BEGIN

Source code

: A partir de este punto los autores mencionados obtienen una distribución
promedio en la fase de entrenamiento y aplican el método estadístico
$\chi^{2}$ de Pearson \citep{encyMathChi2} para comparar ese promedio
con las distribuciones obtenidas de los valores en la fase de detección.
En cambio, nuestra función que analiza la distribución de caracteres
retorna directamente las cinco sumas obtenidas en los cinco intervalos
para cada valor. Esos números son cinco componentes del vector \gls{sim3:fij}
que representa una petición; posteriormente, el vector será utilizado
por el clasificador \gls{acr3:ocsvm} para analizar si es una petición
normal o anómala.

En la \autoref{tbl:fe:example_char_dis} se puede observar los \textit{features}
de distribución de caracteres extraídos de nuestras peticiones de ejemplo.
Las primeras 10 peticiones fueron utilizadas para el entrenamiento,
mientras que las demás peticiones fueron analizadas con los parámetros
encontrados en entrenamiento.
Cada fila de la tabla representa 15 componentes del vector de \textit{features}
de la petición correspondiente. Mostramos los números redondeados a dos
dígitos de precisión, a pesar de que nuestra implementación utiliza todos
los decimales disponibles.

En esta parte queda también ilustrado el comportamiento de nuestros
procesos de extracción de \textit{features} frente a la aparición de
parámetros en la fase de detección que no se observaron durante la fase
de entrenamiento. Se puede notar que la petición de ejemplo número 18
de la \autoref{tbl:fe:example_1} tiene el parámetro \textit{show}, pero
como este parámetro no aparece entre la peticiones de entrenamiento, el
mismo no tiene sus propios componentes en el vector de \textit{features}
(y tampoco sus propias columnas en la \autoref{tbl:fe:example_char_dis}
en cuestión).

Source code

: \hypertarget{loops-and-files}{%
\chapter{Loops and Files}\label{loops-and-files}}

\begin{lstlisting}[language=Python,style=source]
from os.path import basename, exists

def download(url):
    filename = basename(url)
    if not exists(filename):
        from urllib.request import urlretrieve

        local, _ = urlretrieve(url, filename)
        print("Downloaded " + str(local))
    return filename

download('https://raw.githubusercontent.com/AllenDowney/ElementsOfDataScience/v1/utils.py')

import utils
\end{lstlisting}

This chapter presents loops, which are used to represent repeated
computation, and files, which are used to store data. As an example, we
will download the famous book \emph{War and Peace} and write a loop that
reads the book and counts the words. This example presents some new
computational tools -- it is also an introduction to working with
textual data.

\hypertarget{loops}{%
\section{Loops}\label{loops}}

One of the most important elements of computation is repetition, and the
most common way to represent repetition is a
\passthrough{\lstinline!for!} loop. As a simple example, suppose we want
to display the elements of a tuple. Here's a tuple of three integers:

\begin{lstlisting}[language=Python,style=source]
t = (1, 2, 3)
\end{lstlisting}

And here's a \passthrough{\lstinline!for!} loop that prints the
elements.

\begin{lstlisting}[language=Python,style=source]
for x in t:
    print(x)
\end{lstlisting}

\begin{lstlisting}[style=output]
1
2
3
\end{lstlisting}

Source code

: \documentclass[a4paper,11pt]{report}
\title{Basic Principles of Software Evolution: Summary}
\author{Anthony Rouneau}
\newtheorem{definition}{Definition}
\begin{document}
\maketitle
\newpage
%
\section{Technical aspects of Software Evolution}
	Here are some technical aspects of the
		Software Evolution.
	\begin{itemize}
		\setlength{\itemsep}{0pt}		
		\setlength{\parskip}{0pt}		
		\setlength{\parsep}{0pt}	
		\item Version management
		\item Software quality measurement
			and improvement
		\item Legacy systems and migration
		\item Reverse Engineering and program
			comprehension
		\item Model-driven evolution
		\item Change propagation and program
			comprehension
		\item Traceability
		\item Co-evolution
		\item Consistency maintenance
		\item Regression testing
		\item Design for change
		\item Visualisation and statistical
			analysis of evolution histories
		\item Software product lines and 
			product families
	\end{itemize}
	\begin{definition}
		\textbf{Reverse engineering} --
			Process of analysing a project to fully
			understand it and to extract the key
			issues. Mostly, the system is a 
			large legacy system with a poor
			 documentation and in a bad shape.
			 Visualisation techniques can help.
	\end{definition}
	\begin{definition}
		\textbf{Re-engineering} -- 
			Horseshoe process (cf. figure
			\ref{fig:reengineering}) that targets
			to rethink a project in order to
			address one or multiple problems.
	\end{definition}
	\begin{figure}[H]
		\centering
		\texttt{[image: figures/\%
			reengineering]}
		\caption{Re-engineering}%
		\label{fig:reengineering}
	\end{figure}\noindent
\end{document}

END

▶ [Goal of the exercise] Copy out the lines of the records above in which the string "basename" appears.

▶ [Exercise answer]
from os.path import basename, exists
    filename = basename(url)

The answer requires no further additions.